------ Data for processing

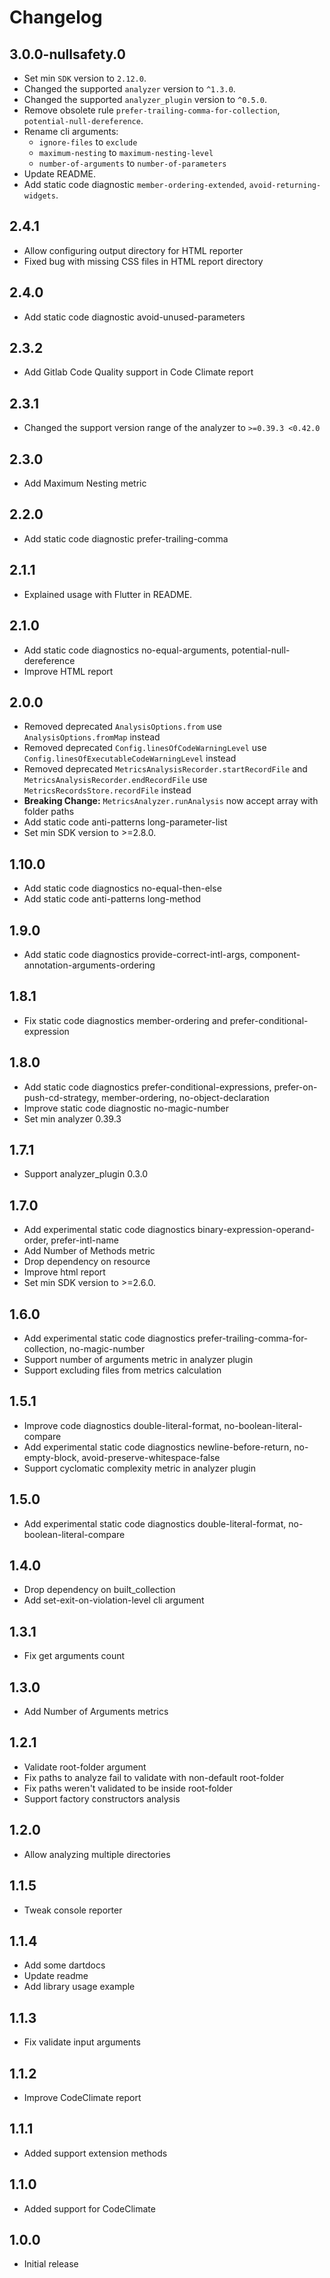 # Changelog

## 3.0.0-nullsafety.0

* Set min `SDK` version to `2.12.0`.
* Changed the supported `analyzer` version to `^1.3.0`.
* Changed the supported `analyzer_plugin` version to `^0.5.0`.
* Remove obsolete rule `prefer-trailing-comma-for-collection`, `potential-null-dereference`.
* Rename cli arguments:
  * `ignore-files` to `exclude`
  * `maximum-nesting` to `maximum-nesting-level`
  * `number-of-arguments` to `number-of-parameters`
* Update README.
* Add static code diagnostic `member-ordering-extended`, `avoid-returning-widgets`.

## 2.4.1

* Allow configuring output directory for HTML reporter
* Fixed bug with missing CSS files in HTML report directory

## 2.4.0

* Add static code diagnostic avoid-unused-parameters

## 2.3.2

* Add Gitlab Code Quality support in Code Climate report

## 2.3.1

* Changed the support version range of the analyzer to `>=0.39.3 <0.42.0`

## 2.3.0

* Add Maximum Nesting metric

## 2.2.0

* Add static code diagnostic prefer-trailing-comma

## 2.1.1

* Explained usage with Flutter in README.

## 2.1.0

* Add static code diagnostics no-equal-arguments, potential-null-dereference
* Improve HTML report

## 2.0.0

* Removed deprecated `AnalysisOptions.from` use `AnalysisOptions.fromMap` instead
* Removed deprecated `Config.linesOfCodeWarningLevel` use `Config.linesOfExecutableCodeWarningLevel` instead
* Removed deprecated `MetricsAnalysisRecorder.startRecordFile` and `MetricsAnalysisRecorder.endRecordFile` use `MetricsRecordsStore.recordFile` instead
* **Breaking Change:** `MetricsAnalyzer.runAnalysis` now accept array with folder paths
* Add static code anti-patterns long-parameter-list
* Set min SDK version to >=2.8.0.

## 1.10.0

* Add static code diagnostics no-equal-then-else
* Add static code anti-patterns long-method

## 1.9.0

* Add static code diagnostics provide-correct-intl-args, component-annotation-arguments-ordering

## 1.8.1

* Fix static code diagnostics member-ordering and prefer-conditional-expression

## 1.8.0

* Add static code diagnostics prefer-conditional-expressions, prefer-on-push-cd-strategy, member-ordering, no-object-declaration
* Improve static code diagnostic no-magic-number
* Set min analyzer 0.39.3

## 1.7.1

* Support analyzer_plugin 0.3.0

## 1.7.0

* Add experimental static code diagnostics binary-expression-operand-order, prefer-intl-name
* Add Number of Methods metric
* Drop dependency on resource
* Improve html report
* Set min SDK version to >=2.6.0.

## 1.6.0

* Add experimental static code diagnostics prefer-trailing-comma-for-collection, no-magic-number
* Support number of arguments metric in analyzer plugin
* Support excluding files from metrics calculation

## 1.5.1

* Improve code diagnostics double-literal-format, no-boolean-literal-compare
* Add experimental static code diagnostics newline-before-return, no-empty-block, avoid-preserve-whitespace-false
* Support cyclomatic complexity metric in analyzer plugin

## 1.5.0

* Add experimental static code diagnostics double-literal-format, no-boolean-literal-compare

## 1.4.0

* Drop dependency on built_collection
* Add set-exit-on-violation-level cli argument

## 1.3.1

* Fix get arguments count

## 1.3.0

* Add Number of Arguments metrics

## 1.2.1

* Validate root-folder argument
* Fix paths to analyze fail to validate with non-default root-folder
* Fix paths weren't validated to be inside root-folder
* Support factory constructors analysis

## 1.2.0

* Allow analyzing multiple directories

## 1.1.5

* Tweak console reporter

## 1.1.4

* Add some dartdocs
* Update readme
* Add library usage example

## 1.1.3

* Fix validate input arguments

## 1.1.2

* Improve CodeClimate report

## 1.1.1

* Added support extension methods

## 1.1.0

* Added support for CodeClimate

## 1.0.0

* Initial release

------------

■ **What to do**
Word for word, repeat the data above with the pictures left out.

■ **Finished task**
 # Changelog

## 3.0.0-nullsafety.0

* Set min `SDK` version to `2.12.0`.
* Changed the supported `analyzer` version to `^1.3.0`.
* Changed the supported `analyzer_plugin` version to `^0.5.0`.
* Remove obsolete rule `prefer-trailing-comma-for-collection`, `potential-null-dereference`.
* Rename cli arguments:
  * `ignore-files` to `exclude`
  * `maximum-nesting` to `maximum-nesting-level`
  * `number-of-arguments` to `number-of-parameters`
* Update README.
* Add static code diagnostic `member-ordering-extended`, `avoid-returning-widgets`.

## 2.4.1

* Allow configuring output directory for HTML reporter
* Fixed bug with missing CSS files in HTML report directory

## 2.4.0

* Add static code diagnostic avoid-unused-parameters

## 2.3.2

* Add Gitlab Code Quality support in Code Climate report

## 2.3.1

* Changed the support version range of the analyzer to `>=0.39.3 <0.42.0`

## 2.3.0

* Add Maximum Nesting metric

## 2.2.0

* Add static code diagnostic prefer-trailing-comma

## 2.1.1

* Explained usage with Flutter in README.

## 2.1.0

* Add static code diagnostics no-equal-arguments, potential-null-dereference
* Improve HTML report

## 2.0.0

* Removed deprecated `AnalysisOptions.from` use `AnalysisOptions.fromMap` instead
* Removed deprecated `Config.linesOfCodeWarningLevel` use `Config.linesOfExecutableCodeWarningLevel` instead
* Removed deprecated `MetricsAnalysisRecorder.startRecordFile` and `MetricsAnalysisRecorder.endRecordFile` use `MetricsRecordsStore.recordFile` instead
* **Breaking Change:** `MetricsAnalyzer.runAnalysis` now accept array with folder paths
* Add static code anti-patterns long-parameter-list
* Set min SDK version to >=2.8.0.

## 1.10.0

* Add static code diagnostics no-equal-then-else
* Add static code anti-patterns long-method

## 1.9.0

* Add static code diagnostics provide-correct-intl-args, component-annotation-arguments-ordering

## 1.8.1

* Fix static code diagnostics member-ordering and prefer-conditional-expression

## 1.8.0

* Add static code diagnostics prefer-conditional-expressions, prefer-on-push-cd-strategy, member-ordering, no-object-declaration
* Improve static code diagnostic no-magic-number
* Set min analyzer 0.39.3

## 1.7.1

* Support analyzer_plugin 0.3.0

## 1.7.0

* Add experimental static code diagnostics binary-expression-operand-order, prefer-intl-name
* Add Number of Methods metric
* Drop dependency on resource
* Improve html report
* Set min SDK version to >=2.6.0.

## 1.6.0

* Add experimental static code diagnostics prefer-trailing-comma-for-collection, no-magic-number
* Support number of arguments metric in analyzer plugin
* Support excluding files from metrics calculation

## 1.5.1

* Improve code diagnostics double-literal-format, no-boolean-literal-compare
* Add experimental static code diagnostics newline-before-return, no-empty-block, avoid-preserve-whitespace-false
* Support cyclomatic complexity metric in analyzer plugin

## 1.5.0

* Add experimental static code diagnostics double-literal-format, no-boolean-literal-compare

## 1.4.0

* Drop dependency on built_collection
* Add set-exit-on-violation-level cli argument

## 1.3.1

* Fix get arguments count

## 1.3.0

* Add Number of Arguments metrics

## 1.2.1

* Validate root-folder argument
* Fix paths to analyze fail to validate with non-default root-folder
* Fix paths weren't validated to be inside root-folder
* Support factory constructors analysis

## 1.2.0

* Allow analyzing multiple directories

## 1.1.5

* Tweak console reporter

## 1.1.4

* Add some dartdocs
* Update readme
* Add library usage example

## 1.1.3

* Fix validate input arguments

## 1.1.2

* Improve CodeClimate report

## 1.1.1

* Added support extension methods

## 1.1.0

* Added support for CodeClimate

## 1.0.0

* Initial release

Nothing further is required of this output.